Now comes the debate about whether PEPFAR should be reauthorized, and that reauthorization has met with some new resistance. Evangelical groups such as the Family Research Council and conservative groups such as the Heritage Foundation are opposing reauthorization. Their concerns are many. Among them: PEPFAR funds liberal social causes overseas, such as money for abortion providers.

This resistance is a bit of a surprise, since PEPFAR has been a cause celebre among evangelicals, as a 2019 Christianity Today news story notes.

Many no doubt have supported it from a position of conscience and conviction. But it is impossible to rule out another reason for evangelical support of PEPFAR: they’ve been a significant recipient of PEPFAR funds.

Given PEPFAR’s byzantine public disclosure records, it is nearly impossible to know precisely how much of the $85-billion has gone to Christian organizations – including World Vision, World Relief, and Food for the Hungry. But all three of these organizations, plus others, receive enough funding to now have permanent, full-time departments dedicated to the administration of PEPFAR funds. This massive outpouring of federal dollars means the financial health of these organizations and the continued funding by PEPFAR and other federal programs have become intertwined. According to the Center for Public Integrity, in 2005 alone World Vision received more than $240-million federal funds, including nearly $12-million from PEPFAR.

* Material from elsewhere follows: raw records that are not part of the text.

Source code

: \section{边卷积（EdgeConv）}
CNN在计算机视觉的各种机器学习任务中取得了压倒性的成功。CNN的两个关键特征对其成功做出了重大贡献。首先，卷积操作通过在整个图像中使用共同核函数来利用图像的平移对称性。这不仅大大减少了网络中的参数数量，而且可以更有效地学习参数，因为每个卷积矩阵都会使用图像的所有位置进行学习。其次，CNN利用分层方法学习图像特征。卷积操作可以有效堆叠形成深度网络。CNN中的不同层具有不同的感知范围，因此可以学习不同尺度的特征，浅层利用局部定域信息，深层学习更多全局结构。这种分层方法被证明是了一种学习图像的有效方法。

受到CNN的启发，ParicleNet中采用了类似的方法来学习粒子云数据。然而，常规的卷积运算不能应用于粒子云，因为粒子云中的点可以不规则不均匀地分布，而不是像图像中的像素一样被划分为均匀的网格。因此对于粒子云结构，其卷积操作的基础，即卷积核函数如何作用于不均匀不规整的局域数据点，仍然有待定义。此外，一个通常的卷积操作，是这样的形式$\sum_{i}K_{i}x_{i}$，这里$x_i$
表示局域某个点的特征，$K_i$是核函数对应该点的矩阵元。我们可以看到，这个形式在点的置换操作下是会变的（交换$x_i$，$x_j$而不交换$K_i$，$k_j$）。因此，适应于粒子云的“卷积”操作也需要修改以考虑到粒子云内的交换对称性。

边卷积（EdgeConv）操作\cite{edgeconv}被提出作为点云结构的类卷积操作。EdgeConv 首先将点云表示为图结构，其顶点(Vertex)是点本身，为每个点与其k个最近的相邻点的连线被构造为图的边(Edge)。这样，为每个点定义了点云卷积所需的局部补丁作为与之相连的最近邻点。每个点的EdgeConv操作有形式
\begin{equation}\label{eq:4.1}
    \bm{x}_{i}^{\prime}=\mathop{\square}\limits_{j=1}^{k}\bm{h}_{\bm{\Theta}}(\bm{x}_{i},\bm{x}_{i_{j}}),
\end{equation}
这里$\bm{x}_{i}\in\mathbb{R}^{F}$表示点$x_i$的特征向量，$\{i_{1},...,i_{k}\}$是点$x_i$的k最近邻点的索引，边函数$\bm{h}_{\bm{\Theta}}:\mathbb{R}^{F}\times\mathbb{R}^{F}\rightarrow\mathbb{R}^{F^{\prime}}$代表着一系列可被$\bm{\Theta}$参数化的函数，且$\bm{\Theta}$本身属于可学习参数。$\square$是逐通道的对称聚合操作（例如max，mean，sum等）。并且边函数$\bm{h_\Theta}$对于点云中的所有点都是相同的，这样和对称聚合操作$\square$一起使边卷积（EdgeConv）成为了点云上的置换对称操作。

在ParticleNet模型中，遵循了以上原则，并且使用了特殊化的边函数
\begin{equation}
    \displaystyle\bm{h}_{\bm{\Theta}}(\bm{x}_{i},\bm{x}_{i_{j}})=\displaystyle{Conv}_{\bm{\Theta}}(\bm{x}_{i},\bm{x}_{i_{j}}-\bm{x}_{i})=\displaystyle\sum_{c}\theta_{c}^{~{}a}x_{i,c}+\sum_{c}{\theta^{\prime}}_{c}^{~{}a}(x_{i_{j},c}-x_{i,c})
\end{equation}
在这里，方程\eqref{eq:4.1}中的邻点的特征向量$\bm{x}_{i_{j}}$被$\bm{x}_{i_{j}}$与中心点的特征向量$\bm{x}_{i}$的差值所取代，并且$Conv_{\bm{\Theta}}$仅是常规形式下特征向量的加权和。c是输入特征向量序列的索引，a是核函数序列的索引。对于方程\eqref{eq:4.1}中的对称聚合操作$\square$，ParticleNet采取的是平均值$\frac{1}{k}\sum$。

It is, of course, possible to find stories of people helped by the program. After all, $85 billion is a huge amount of money, and even if most of it is wasted, it is bound to produce some good. If you are looking for stories about the good PEPFAR has done, you need look no further than PEPFAR itself. PEPFAR has funded its own public relations machine. For example, a 2019 movie, “27 Million Lives,” was paid for by a consortium of organizations that receive PEPFAR funds.

But it’s likely that 27 million lives saved is a wild overstatement. In fact, not even official accounts use that number. A recent Christianity Today interview with Deborah Birx, a former director of PEPFAR, claimed 25 million lives.

But even that number is suspect. A close look at Uganda shows just how suspect.

Uganda was devastated by AIDS in the 1980s. Millions of people died, and according to a 2006 study, by 1991 nearly 15 percent of the country’s adult population was HIV-positive.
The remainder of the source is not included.